_Exercise details:_ The whole listing needs to be returned exactly as it appears.

_Material supplied:_
..............................

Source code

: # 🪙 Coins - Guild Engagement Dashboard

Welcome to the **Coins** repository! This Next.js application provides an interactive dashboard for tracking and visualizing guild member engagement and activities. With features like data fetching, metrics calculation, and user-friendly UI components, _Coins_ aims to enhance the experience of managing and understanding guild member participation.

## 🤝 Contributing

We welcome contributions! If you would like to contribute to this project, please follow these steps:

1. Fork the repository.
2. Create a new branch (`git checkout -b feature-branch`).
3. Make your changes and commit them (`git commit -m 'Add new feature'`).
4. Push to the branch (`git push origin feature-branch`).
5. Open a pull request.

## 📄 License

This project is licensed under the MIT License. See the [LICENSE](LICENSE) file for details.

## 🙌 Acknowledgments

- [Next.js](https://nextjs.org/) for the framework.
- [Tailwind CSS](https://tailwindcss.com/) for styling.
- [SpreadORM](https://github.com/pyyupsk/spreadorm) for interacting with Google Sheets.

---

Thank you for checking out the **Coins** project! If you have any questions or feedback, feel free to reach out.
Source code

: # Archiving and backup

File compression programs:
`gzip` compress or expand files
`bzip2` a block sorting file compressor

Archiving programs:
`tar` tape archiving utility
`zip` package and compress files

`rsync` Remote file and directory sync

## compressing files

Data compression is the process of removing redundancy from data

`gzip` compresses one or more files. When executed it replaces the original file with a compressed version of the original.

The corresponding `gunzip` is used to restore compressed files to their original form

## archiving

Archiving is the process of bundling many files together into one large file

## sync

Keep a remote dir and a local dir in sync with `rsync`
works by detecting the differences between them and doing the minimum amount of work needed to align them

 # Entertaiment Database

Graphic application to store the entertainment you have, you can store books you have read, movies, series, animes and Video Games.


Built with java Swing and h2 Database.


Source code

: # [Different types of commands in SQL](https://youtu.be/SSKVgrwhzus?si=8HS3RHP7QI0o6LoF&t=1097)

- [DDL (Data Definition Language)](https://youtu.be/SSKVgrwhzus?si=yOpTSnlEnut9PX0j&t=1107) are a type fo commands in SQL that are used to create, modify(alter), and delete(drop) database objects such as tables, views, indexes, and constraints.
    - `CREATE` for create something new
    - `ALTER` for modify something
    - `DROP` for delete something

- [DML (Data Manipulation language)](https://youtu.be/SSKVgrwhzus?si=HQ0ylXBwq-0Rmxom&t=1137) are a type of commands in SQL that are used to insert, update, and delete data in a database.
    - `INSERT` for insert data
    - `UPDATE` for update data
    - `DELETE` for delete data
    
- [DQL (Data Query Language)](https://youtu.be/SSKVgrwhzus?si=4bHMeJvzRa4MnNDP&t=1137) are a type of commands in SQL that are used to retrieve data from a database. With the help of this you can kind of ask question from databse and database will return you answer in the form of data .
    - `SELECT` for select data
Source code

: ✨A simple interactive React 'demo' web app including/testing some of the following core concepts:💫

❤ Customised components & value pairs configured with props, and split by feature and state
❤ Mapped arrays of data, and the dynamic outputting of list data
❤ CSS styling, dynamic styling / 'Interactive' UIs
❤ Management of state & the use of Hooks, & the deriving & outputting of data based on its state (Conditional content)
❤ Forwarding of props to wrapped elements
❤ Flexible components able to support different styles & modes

..............................

_Exercise solution:_
Source code

: # 🪙 Coins - Guild Engagement Dashboard

Welcome to the **Coins** repository! This Next.js application provides an interactive dashboard for tracking and visualizing guild member engagement and activities. With features like data fetching, metrics calculation, and user-friendly UI components, _Coins_ aims to enhance the experience of managing and understanding guild member participation.

## 🤝 Contributing

We welcome contributions! If you would like to contribute to this project, please follow these steps:

1. Fork the repository.
2. Create a new branch (`git checkout -b feature-branch`).
3. Make your changes and commit them (`git commit -m 'Add new feature'`).
4. Push to the branch (`git push origin feature-branch`).
5. Open a pull request.

## 📄 License

This project is licensed under the MIT License. See the [LICENSE](LICENSE) file for details.

## 🙌 Acknowledgments

- [Next.js](https://nextjs.org/) for the framework.
- [Tailwind CSS](https://tailwindcss.com/) for styling.
- [SpreadORM](https://github.com/pyyupsk/spreadorm) for interacting with Google Sheets.

---

Thank you for checking out the **Coins** project! If you have any questions or feedback, feel free to reach out.
Source code

: # Archiving and backup

File compression programs:
`gzip` compress or expand files
`bzip2` a block sorting file compressor

Archiving programs:
`tar` tape archiving utility
`zip` package and compress files

`rsync` Remote file and directory sync

## compressing files

Data compression is the process of removing redundancy from data

`gzip` compresses one or more files. When executed it replaces the original file with a compressed version of the original.

The corresponding `gunzip` is used to restore compressed files to their original form

## archiving

Archiving is the process of bundling many files together into one large file

## sync

Keep a remote dir and a local dir in sync with `rsync`
works by detecting the differences between them and doing the minimum amount of work needed to align them

 # Entertaiment Database

Graphic application to store the entertainment you have, you can store books you have read, movies, series, animes and Video Games.


Built with java Swing and h2 Database.


Source code

: # [Different types of commands in SQL](https://youtu.be/SSKVgrwhzus?si=8HS3RHP7QI0o6LoF&t=1097)

- [DDL (Data Definition Language)](https://youtu.be/SSKVgrwhzus?si=yOpTSnlEnut9PX0j&t=1107) are a type fo commands in SQL that are used to create, modify(alter), and delete(drop) database objects such as tables, views, indexes, and constraints.
    - `CREATE` for create something new
    - `ALTER` for modify something
    - `DROP` for delete something

- [DML (Data Manipulation language)](https://youtu.be/SSKVgrwhzus?si=HQ0ylXBwq-0Rmxom&t=1137) are a type of commands in SQL that are used to insert, update, and delete data in a database.
    - `INSERT` for insert data
    - `UPDATE` for update data
    - `DELETE` for delete data
    
- [DQL (Data Query Language)](https://youtu.be/SSKVgrwhzus?si=4bHMeJvzRa4MnNDP&t=1137) are a type of commands in SQL that are used to retrieve data from a database. With the help of this you can kind of ask question from databse and database will return you answer in the form of data .
    - `SELECT` for select data
Source code

: ✨A simple interactive React 'demo' web app including/testing some of the following core concepts:💫

❤ Customised components & value pairs configured with props, and split by feature and state
❤ Mapped arrays of data, and the dynamic outputting of list data
❤ CSS styling, dynamic styling / 'Interactive' UIs
❤ Management of state & the use of Hooks, & the deriving & outputting of data based on its state (Conditional content)
❤ Forwarding of props to wrapped elements
❤ Flexible components able to support different styles & modes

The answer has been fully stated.